Records from a data collection:

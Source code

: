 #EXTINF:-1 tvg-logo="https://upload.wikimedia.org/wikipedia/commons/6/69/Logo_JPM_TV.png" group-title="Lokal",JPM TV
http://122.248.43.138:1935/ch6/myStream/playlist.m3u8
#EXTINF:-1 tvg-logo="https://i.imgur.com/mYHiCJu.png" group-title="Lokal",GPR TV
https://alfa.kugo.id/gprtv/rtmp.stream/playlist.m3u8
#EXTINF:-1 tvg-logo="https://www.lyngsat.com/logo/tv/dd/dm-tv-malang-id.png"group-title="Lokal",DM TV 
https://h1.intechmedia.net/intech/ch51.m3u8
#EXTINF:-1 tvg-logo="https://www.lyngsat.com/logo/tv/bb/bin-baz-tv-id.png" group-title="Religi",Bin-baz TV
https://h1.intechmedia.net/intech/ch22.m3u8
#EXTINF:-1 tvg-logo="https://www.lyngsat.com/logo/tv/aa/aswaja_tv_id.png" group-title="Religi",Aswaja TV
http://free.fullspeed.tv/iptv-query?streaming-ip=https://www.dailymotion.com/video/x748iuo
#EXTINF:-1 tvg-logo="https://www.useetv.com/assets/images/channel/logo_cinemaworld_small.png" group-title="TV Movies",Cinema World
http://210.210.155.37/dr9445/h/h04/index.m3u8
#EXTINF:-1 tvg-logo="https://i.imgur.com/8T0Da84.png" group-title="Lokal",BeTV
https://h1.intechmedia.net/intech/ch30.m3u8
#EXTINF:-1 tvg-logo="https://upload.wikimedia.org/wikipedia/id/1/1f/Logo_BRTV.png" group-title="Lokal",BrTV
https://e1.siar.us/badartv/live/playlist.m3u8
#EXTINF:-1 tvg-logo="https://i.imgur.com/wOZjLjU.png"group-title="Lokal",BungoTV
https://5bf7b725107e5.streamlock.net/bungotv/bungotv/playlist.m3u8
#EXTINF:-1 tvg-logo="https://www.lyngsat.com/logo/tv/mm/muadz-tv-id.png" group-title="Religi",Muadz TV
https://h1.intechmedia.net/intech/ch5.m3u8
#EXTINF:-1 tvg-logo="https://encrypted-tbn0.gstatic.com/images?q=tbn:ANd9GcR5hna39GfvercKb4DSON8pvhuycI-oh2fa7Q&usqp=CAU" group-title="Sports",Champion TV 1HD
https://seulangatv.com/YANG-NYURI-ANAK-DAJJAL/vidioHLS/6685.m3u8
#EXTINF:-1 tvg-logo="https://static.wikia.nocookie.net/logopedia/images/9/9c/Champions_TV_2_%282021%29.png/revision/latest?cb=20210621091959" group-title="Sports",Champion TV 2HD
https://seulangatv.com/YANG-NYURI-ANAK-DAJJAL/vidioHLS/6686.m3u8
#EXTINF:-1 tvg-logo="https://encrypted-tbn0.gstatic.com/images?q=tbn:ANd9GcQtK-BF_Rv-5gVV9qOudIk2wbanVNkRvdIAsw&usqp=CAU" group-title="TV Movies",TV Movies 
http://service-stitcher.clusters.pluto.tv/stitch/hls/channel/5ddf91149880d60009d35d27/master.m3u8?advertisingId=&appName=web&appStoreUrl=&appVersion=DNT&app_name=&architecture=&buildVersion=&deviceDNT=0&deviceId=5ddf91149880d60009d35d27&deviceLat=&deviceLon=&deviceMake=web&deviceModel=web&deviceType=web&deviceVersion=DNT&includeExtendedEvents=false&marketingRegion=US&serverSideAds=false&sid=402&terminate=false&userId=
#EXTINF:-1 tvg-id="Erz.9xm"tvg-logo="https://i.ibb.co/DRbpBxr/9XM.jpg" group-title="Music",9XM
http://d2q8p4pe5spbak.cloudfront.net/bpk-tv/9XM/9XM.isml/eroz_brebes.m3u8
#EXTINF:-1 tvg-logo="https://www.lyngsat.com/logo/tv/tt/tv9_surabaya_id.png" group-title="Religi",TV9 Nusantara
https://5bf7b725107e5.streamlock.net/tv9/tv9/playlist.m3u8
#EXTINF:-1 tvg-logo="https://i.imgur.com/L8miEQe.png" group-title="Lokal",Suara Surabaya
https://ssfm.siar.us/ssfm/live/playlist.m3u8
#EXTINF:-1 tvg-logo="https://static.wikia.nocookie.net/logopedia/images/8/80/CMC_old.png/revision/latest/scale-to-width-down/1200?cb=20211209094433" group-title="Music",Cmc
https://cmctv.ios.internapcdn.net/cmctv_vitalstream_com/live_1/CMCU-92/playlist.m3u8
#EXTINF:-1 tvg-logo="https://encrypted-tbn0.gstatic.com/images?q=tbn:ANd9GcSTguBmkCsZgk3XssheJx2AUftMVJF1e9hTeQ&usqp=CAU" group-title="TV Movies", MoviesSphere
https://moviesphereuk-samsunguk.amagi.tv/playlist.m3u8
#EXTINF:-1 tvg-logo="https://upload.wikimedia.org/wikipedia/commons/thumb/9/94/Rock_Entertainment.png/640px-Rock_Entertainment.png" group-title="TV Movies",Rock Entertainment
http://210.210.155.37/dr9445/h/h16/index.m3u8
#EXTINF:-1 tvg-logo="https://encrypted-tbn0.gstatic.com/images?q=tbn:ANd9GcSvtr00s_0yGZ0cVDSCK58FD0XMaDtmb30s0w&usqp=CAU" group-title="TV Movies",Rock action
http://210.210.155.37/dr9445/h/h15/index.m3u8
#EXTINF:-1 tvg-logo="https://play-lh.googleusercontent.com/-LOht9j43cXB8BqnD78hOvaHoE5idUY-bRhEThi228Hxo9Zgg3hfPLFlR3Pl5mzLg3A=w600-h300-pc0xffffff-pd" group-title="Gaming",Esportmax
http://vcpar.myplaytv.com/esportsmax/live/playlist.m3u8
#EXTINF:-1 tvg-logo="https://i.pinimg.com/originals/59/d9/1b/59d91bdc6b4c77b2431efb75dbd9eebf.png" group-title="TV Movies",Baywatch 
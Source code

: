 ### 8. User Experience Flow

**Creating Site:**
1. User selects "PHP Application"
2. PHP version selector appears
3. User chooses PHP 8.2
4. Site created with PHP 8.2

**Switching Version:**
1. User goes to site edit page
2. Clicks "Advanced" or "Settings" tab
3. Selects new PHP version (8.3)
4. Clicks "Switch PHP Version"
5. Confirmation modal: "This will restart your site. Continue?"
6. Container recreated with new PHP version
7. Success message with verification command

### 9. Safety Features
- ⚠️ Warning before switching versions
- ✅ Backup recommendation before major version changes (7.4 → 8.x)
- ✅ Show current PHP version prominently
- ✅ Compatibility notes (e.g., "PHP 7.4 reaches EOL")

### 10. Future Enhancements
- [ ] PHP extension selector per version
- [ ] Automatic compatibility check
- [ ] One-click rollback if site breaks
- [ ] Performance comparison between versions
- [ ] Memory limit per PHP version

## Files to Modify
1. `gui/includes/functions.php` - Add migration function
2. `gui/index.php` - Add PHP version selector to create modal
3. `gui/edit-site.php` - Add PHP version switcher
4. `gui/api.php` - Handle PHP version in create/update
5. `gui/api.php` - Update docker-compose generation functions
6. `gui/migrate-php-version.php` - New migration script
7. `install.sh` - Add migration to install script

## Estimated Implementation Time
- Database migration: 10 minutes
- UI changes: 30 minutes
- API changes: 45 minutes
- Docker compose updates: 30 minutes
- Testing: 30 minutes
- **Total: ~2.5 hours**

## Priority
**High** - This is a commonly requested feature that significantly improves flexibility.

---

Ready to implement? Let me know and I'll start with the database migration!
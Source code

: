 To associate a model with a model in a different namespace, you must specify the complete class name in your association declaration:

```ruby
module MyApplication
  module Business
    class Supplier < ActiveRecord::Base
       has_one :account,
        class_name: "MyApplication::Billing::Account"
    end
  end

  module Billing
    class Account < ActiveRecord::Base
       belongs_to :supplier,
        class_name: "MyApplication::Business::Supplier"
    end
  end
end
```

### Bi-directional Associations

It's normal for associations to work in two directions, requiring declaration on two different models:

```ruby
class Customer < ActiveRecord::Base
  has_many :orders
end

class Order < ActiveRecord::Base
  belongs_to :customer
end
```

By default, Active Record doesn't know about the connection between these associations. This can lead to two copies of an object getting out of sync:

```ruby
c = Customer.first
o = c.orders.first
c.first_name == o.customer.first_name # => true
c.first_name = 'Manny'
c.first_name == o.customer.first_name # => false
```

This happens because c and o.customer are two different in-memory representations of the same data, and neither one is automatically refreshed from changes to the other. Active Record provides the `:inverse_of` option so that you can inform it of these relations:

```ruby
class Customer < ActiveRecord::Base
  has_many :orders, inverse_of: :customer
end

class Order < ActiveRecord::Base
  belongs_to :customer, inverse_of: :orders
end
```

* What to work on: In the records above, locate every line with the string "between" and copy it.

* Your solution:
- [ ] Performance comparison between versions
By default, Active Record doesn't know about the connection between these associations. This can lead to two copies of an object getting out of sync:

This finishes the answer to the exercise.